Work task: Scan the records for the string "envoyés"; copy each line where it occurs.

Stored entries
——

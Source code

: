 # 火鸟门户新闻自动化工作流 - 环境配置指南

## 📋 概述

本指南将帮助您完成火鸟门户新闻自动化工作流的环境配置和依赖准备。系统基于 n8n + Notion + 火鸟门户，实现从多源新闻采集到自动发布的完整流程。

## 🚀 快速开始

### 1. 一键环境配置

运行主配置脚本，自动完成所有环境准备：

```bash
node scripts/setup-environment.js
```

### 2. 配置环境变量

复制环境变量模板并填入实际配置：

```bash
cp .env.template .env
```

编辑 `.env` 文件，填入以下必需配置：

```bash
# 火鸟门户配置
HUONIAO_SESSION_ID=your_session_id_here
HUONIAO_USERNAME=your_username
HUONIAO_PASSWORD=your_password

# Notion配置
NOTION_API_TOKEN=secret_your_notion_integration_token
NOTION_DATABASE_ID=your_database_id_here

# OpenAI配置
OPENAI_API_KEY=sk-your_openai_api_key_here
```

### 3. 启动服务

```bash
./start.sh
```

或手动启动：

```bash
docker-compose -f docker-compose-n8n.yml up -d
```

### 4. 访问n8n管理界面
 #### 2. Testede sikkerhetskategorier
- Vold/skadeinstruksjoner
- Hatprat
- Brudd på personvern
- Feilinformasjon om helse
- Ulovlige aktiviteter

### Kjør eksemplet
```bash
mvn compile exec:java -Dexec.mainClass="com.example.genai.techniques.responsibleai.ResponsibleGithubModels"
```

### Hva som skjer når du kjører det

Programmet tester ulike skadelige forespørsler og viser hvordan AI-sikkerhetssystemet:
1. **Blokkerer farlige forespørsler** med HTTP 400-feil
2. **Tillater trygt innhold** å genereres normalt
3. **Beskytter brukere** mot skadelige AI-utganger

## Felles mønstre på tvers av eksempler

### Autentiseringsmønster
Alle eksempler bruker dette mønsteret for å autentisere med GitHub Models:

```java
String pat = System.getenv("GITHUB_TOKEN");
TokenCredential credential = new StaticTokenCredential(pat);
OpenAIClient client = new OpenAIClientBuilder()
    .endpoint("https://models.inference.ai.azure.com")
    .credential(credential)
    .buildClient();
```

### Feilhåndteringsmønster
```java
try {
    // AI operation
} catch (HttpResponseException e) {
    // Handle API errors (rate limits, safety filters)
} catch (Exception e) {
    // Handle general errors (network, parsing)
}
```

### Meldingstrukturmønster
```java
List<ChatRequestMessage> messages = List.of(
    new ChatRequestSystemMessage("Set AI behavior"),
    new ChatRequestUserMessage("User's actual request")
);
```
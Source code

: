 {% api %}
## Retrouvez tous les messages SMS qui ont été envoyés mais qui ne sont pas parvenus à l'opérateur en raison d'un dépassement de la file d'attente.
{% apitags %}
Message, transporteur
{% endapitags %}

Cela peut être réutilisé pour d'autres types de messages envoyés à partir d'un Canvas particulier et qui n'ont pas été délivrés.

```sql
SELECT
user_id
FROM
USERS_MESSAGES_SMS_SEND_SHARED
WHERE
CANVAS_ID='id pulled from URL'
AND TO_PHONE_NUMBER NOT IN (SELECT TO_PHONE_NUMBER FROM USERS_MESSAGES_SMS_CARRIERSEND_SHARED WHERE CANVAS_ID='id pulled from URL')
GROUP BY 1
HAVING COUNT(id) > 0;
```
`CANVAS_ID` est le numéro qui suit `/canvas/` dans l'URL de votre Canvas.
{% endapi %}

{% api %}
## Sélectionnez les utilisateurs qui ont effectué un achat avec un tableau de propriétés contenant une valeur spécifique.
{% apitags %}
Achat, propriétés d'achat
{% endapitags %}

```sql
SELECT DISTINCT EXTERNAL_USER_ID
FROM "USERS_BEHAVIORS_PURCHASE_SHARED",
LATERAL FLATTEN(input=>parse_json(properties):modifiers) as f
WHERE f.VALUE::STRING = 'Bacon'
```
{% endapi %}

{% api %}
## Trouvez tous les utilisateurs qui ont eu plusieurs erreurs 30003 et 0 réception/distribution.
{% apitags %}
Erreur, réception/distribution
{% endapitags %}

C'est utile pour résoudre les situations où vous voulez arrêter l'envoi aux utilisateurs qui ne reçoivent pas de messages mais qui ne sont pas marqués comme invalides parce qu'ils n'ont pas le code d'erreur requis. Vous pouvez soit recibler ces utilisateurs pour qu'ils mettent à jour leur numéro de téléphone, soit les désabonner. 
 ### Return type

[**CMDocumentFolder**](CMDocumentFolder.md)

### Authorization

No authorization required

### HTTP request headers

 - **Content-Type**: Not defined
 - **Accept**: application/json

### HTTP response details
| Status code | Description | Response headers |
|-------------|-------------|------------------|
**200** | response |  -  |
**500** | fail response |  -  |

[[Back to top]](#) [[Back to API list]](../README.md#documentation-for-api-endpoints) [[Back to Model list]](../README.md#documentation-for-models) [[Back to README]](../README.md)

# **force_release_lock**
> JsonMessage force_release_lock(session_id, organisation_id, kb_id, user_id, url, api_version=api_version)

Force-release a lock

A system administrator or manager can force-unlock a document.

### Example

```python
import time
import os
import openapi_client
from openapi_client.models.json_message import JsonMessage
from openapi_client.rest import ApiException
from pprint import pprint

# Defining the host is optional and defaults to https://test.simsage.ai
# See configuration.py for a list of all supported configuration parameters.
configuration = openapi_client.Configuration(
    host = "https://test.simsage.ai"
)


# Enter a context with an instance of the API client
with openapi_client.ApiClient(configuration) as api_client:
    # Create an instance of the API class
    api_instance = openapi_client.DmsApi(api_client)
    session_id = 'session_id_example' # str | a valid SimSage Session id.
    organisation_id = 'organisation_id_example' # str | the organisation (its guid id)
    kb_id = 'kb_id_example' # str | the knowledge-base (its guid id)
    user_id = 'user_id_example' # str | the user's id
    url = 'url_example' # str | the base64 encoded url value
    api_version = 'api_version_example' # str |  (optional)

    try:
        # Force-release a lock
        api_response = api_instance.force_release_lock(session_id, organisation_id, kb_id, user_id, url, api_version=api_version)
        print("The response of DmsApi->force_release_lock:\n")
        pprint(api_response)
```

——

Reply to the exercise:
## Retrouvez tous les messages SMS qui ont été envoyés mais qui ne sont pas parvenus à l'opérateur en raison d'un dépassement de la file d'attente.
Cela peut être réutilisé pour d'autres types de messages envoyés à partir d'un Canvas particulier et qui n'ont pas été délivrés.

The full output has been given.